Records for the exercise.
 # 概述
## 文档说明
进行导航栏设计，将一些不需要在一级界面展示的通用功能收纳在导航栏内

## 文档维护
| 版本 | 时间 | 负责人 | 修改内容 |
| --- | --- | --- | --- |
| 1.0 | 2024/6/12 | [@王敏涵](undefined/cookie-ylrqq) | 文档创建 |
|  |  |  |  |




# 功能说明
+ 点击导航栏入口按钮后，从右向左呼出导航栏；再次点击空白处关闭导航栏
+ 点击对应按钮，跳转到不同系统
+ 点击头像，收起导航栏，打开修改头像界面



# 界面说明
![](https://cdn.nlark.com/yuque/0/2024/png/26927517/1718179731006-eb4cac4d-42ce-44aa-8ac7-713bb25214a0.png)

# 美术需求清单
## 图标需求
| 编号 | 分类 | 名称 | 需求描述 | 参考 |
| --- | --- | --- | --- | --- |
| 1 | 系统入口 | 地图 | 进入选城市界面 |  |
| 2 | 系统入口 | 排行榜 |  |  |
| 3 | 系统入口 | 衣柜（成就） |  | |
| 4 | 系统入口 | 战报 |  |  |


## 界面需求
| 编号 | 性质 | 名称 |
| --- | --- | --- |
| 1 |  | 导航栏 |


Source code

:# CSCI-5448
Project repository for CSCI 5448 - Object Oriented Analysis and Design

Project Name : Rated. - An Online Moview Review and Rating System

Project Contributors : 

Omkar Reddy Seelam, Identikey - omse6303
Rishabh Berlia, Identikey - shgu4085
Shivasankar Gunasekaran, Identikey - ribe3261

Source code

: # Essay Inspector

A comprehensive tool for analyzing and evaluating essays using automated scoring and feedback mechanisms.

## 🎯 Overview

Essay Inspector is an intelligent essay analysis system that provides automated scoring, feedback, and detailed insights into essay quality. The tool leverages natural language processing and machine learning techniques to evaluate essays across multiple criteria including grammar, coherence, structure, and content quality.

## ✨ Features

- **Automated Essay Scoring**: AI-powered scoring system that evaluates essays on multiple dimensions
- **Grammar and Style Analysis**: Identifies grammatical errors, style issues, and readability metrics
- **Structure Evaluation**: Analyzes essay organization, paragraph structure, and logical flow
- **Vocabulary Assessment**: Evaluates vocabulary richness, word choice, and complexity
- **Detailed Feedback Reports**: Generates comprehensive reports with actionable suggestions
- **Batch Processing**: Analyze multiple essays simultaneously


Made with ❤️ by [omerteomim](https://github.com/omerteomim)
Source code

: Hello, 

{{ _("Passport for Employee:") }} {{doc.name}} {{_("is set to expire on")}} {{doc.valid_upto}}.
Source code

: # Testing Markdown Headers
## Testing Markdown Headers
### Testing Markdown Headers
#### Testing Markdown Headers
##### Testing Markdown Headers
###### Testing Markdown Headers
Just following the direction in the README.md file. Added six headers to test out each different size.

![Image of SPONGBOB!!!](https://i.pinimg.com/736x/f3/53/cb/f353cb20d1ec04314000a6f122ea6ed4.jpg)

Problem to work on.
Using the entries above, give again exactly the lines from the line holding "- **Vocabulary Assessment**: Evaluates" through the line holding "Just following the". Include both end lines and nothing else.

Solution for this task.
- **Vocabulary Assessment**: Evaluates vocabulary richness, word choice, and complexity
- **Detailed Feedback Reports**: Generates comprehensive reports with actionable suggestions
- **Batch Processing**: Analyze multiple essays simultaneously


Made with ❤️ by [omerteomim](https://github.com/omerteomim)
Source code

: Hello, 

{{ _("Passport for Employee:") }} {{doc.name}} {{_("is set to expire on")}} {{doc.valid_upto}}.
Source code

: # Testing Markdown Headers
## Testing Markdown Headers
### Testing Markdown Headers
#### Testing Markdown Headers
##### Testing Markdown Headers
###### Testing Markdown Headers
Just following the direction in the README.md file. Added six headers to test out each different size.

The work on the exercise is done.